- _Brief_: Retype nothing except the lines below from the one with "- 🔭 I’m currently working on ..." through the one with "i mean, it was", exactly, with images left out.

Records for this exercise below:

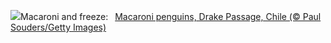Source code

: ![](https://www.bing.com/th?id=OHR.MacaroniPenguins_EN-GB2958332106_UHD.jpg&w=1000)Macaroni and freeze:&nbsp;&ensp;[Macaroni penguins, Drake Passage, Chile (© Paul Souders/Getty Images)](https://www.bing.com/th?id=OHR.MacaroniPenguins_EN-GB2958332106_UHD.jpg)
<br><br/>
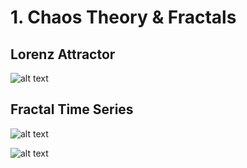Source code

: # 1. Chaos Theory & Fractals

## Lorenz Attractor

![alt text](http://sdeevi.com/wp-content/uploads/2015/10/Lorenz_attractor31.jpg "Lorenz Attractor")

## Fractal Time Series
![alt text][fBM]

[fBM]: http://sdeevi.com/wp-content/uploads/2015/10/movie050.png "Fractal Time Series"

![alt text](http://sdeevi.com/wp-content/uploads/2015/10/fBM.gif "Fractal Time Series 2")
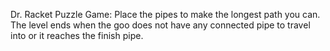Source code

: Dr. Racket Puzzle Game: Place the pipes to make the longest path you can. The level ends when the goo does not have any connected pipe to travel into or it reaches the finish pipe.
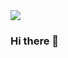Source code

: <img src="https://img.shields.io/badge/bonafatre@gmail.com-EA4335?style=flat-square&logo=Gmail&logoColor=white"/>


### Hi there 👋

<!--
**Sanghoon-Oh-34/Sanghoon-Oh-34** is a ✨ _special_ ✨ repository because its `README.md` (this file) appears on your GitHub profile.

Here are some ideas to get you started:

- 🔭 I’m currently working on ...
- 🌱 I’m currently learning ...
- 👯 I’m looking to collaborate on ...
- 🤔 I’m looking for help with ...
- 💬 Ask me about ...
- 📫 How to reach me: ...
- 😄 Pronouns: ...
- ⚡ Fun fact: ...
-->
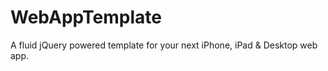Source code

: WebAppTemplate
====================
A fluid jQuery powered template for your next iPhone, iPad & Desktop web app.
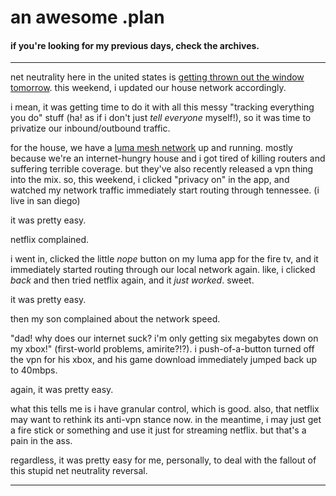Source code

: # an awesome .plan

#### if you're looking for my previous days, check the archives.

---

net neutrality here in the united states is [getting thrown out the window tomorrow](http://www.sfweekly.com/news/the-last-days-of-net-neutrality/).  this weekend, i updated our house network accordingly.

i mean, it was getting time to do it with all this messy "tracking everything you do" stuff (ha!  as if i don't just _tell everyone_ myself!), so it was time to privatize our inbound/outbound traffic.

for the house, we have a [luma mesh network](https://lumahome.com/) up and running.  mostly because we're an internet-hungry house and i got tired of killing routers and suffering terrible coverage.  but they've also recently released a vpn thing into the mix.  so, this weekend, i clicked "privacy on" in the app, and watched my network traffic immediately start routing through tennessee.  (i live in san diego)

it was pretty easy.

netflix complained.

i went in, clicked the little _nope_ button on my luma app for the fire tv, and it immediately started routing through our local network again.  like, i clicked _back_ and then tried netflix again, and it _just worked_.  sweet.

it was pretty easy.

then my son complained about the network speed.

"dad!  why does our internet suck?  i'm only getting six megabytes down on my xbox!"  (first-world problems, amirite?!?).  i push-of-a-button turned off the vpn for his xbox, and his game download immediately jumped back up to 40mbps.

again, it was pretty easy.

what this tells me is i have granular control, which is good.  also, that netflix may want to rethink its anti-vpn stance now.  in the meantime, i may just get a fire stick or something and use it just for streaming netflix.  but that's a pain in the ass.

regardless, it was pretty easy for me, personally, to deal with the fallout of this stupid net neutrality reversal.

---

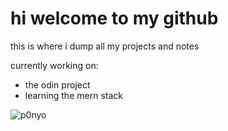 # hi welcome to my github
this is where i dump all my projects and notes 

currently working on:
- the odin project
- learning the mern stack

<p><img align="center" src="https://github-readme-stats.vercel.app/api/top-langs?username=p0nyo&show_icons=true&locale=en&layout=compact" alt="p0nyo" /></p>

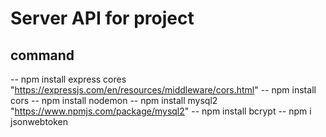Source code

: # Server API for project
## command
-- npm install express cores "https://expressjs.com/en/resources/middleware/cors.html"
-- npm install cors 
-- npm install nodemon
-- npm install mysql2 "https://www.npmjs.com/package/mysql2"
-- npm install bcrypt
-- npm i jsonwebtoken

End of Records for this exercise.

- _Result for this task_:
- 🔭 I’m currently working on ...
- 🌱 I’m currently learning ...
- 👯 I’m looking to collaborate on ...
- 🤔 I’m looking for help with ...
- 💬 Ask me about ...
- 📫 How to reach me: ...
- 😄 Pronouns: ...
- ⚡ Fun fact: ...
-->
Source code

: WebAppTemplate
====================
A fluid jQuery powered template for your next iPhone, iPad & Desktop web app.
Source code

: # an awesome .plan

#### if you're looking for my previous days, check the archives.

---

net neutrality here in the united states is [getting thrown out the window tomorrow](http://www.sfweekly.com/news/the-last-days-of-net-neutrality/).  this weekend, i updated our house network accordingly.

i mean, it was getting time to do it with all this messy "tracking everything you do" stuff (ha!  as if i don't just _tell everyone_ myself!), so it was time to privatize our inbound/outbound traffic.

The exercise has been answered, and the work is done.